For whole-cell voltage-clamp experiments, slices were transferred to a submerged recording chamber for direct visualization using infra-red differential interference contrast for direct visualization of CA3 pyramidal neurons with a CCD camera The aCSF for the whole cell experiments was (in mM) NaCl 130, KCl 3.5, CaCl2 2.5, MgCl2 1.5, Glucose 10, NaHCO3 24, NaH2PO4 1.25. In addition 1 μM tetrodotoxin, 10 μM bicculline methiode, and 1 mM tetraethylamonium were added to block voltage dependent sodium channels, GABAA receptors, and potassium currents including the delayed rectifier, M current, and the fast BK calcium activated current to isolate slow calcium activated potassium currents (Mannaioni, et al. 2001).

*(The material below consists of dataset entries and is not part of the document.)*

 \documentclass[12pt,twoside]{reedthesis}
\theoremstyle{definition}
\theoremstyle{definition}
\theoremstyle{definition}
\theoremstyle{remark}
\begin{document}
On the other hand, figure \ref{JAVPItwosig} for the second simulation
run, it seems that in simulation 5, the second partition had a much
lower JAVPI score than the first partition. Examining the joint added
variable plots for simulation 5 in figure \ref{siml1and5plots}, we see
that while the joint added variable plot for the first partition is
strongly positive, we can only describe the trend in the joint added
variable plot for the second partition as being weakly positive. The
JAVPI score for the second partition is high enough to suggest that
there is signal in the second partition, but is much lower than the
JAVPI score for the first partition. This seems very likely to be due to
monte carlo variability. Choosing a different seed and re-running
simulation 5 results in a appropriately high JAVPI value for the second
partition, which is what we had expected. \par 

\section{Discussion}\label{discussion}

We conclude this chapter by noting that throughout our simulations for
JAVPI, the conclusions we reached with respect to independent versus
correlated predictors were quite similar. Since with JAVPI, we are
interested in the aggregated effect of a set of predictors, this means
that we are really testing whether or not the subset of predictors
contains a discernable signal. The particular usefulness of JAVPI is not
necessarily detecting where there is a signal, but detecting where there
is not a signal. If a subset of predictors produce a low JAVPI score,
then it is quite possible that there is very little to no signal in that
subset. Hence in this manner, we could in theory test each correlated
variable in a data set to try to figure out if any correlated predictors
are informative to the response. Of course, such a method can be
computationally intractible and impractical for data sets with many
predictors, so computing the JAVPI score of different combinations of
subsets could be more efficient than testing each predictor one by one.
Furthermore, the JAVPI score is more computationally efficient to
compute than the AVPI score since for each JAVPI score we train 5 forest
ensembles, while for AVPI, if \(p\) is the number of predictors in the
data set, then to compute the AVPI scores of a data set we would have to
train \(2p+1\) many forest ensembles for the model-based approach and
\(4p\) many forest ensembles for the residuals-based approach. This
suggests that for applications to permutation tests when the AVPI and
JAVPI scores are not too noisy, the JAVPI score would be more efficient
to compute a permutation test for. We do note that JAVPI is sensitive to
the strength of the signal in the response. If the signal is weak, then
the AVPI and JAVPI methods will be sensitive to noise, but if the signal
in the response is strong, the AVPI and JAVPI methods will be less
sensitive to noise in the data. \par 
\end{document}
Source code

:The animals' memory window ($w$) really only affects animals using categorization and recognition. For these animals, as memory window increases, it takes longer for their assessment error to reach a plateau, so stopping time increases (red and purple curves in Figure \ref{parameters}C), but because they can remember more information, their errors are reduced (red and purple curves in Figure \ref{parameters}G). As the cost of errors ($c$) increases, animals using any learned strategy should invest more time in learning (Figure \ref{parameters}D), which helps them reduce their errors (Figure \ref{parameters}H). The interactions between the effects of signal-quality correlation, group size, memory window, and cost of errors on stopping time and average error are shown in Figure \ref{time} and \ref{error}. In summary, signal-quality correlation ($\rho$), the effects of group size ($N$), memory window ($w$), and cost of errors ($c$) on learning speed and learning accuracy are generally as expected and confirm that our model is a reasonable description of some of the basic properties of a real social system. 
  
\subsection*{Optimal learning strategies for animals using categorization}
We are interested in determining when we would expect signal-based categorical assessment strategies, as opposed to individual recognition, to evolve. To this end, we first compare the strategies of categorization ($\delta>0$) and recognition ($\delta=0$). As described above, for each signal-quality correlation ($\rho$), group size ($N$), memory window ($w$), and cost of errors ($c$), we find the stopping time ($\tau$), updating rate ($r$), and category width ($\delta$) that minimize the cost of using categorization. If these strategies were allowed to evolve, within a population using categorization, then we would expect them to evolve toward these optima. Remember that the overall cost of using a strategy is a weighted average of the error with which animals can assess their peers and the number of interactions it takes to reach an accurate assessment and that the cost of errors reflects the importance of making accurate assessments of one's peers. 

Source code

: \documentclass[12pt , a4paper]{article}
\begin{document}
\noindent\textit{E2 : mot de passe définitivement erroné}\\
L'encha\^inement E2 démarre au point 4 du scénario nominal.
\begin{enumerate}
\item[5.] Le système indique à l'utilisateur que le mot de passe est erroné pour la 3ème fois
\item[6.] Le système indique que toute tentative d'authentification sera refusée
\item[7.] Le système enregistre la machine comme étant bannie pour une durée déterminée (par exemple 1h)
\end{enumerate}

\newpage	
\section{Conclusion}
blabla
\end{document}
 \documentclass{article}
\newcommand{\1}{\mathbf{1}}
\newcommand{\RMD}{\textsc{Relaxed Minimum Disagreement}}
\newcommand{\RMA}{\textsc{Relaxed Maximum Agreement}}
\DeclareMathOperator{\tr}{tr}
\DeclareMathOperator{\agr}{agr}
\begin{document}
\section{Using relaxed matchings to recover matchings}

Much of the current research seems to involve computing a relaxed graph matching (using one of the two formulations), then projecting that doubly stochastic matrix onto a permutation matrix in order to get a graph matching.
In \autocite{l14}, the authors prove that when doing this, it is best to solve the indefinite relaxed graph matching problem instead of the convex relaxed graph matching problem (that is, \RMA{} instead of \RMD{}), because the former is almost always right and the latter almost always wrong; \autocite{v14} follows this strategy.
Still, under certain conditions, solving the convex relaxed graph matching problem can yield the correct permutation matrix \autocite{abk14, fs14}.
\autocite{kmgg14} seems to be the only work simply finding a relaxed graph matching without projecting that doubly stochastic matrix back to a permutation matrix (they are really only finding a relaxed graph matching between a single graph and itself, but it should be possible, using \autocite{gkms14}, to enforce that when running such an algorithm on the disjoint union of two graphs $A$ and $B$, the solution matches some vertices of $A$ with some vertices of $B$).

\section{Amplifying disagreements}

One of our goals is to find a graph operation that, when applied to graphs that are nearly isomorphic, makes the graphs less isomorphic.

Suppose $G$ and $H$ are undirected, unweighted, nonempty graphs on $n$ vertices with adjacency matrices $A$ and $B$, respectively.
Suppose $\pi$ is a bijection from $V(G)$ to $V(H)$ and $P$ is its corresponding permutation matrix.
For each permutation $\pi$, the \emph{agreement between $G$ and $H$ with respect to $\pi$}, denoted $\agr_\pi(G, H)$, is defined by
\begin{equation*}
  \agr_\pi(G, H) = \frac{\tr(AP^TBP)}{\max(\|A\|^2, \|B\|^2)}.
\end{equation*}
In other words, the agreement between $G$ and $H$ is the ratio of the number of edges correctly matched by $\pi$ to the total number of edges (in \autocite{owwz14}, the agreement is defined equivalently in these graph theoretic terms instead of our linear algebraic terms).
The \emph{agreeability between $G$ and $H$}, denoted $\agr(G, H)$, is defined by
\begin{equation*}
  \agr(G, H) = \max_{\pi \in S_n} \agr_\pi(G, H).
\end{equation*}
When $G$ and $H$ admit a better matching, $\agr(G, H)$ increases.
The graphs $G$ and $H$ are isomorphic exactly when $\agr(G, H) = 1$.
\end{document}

Electrophysiological recordings

Extracellular recordings were made from the CA3 region of slices using glass microelectrodes (2-4 MΩ) filled with 150 mM NaCl and the signal amplified with a Getting model 5A amplifier. Spontaneously occurring activity was recorded digitally using Axoscope 8.2 software for at least 5 minutes after placing the electrode. The activity was characterized as no spontaneously occurring burst activity (non-bursting), interictal if only brief (< 500 ms) recurrent synchronous bursting was noted or ictal if synchronous activity was prolonged (>2s) with synchronous bursting at greater than a 2 Hz frequency. In slices that demonstrated ictal patterns, we added 1-EBIO (1 mM) or DCEBIO (100 μM) to the bathing solution and assessed the effect on the ictal pattern. These concentrations have been shown to enhance the medium AHP current by SK channels (Pedarzani et al., 2005). Following 1-EBIO or DCEBIO exposure, we evaluated if apamin (50 nM), a blocker of the mAHP, or isoproterenol (10 μM), which blocks the mAHP and sAHP (Madison and Nicoll, 1986), would then change the pattern of epileptiform activity.

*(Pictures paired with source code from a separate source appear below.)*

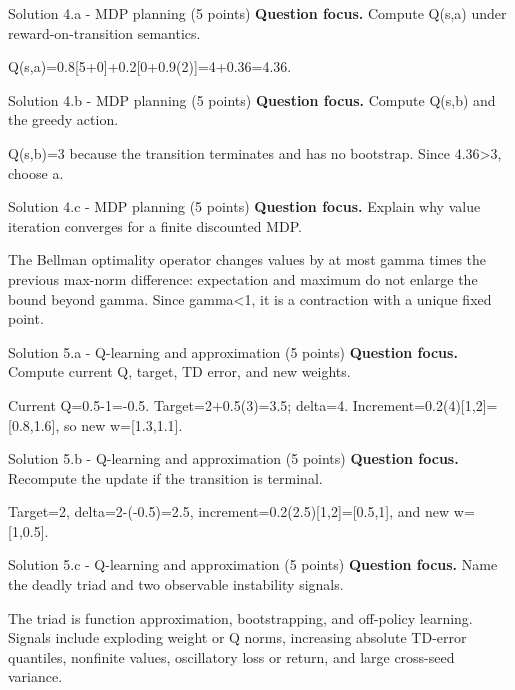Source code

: \documentclass[aspectratio=169,11pt]{beamer}
\begin{document}
\begin{frame}{Solution 4.a - MDP planning (5 points)}
\small
\textbf{Question focus.} Compute Q(s,a) under reward-on-transition semantics.

\vspace{0.25cm}
\answerlabel Q(s,a)=0.8[5+0]+0.2[0+0.9(2)]=4+0.36=4.36.
\end{frame}

\begin{frame}{Solution 4.b - MDP planning (5 points)}
\small
\textbf{Question focus.} Compute Q(s,b) and the greedy action.

\vspace{0.25cm}
\answerlabel Q(s,b)=3 because the transition terminates and has no bootstrap. Since 4.36>3, choose a.
\end{frame}

\begin{frame}{Solution 4.c - MDP planning (5 points)}
\small
\textbf{Question focus.} Explain why value iteration converges for a finite discounted MDP.

\vspace{0.25cm}
\answerlabel The Bellman optimality operator changes values by at most gamma times the previous max-norm difference: expectation and maximum do not enlarge the bound beyond gamma. Since gamma<1, it is a contraction with a unique fixed point.
\end{frame}

\begin{frame}{Solution 5.a - Q-learning and approximation (5 points)}
\small
\textbf{Question focus.} Compute current Q, target, TD error, and new weights.

\vspace{0.25cm}
\answerlabel Current Q=0.5-1=-0.5. Target=2+0.5(3)=3.5; delta=4. Increment=0.2(4)[1,2]=[0.8,1.6], so new w=[1.3,1.1].
\end{frame}

\begin{frame}{Solution 5.b - Q-learning and approximation (5 points)}
\small
\textbf{Question focus.} Recompute the update if the transition is terminal.

\vspace{0.25cm}
\answerlabel Target=2, delta=2-(-0.5)=2.5, increment=0.2(2.5)[1,2]=[0.5,1], and new w=[1,0.5].
\end{frame}

\begin{frame}{Solution 5.c - Q-learning and approximation (5 points)}
\small
\textbf{Question focus.} Name the deadly triad and two observable instability signals.

\vspace{0.25cm}
\answerlabel The triad is function approximation, bootstrapping, and off-policy learning. Signals include exploding weight or Q norms, increasing absolute TD-error quantiles, nonfinite values, oscillatory loss or return, and large cross-seed variance.
\end{frame}
\end{document}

Control slices incubated in ACSF and slices incubated in ACSF and DHPG were used to make sharp electrode intracellular recordings using microelectrodes (30-100 MΩ) filled with either 4 M K acetate or 2 M KCH3SO4 and amplified using an Axocclamp 2A amplifier (Axon instruments, Foster City CA). Intracellular recordings were made to evaluate the AHP following depolarizing current pulses (100-200 ms, 0.3-0.5 nA). The input resistance was measured using negative current injection and resulting voltage change, and the membrane potential was corrected for any offset noted after pulling the microelectrode out of the neuron.

Whole-cell recordings were made using an Axoclamp 200B amplifier (Axon instruments, Foster City CA) to characterize the current that follows a depolarization in control CA3 neurons or from neurons in slices that had been exposed to DHPG. The amplified signal was filtered at 2 kHz and digitized at 10 kHz. CA3 neurons were visualized using a Zeiss Axioscope upright microscope fitted with a 40X water immersion objective. The recording pipette contained (in mM) KCH3SO4 140, MgCl2 3, HEPES 10, Na2 ATP 2, Na3- GTP 0.4, and phosphocreatine di(tris), 10 (pH 7.2 and osmolality of 290 mOsm) and had a resistance of 5-10 MΩ. The input resistance was continuously monitored throughout the recording period, and recordings were abandoned if the input resistance changed more than 15%. The voltage was stepped from −50 to +70 mV for 200 ms. The peak outward current that followed the depolarizing step was measured and compared between neurons from slices that had been exposed to DHPG and control ACSF exposed neurons.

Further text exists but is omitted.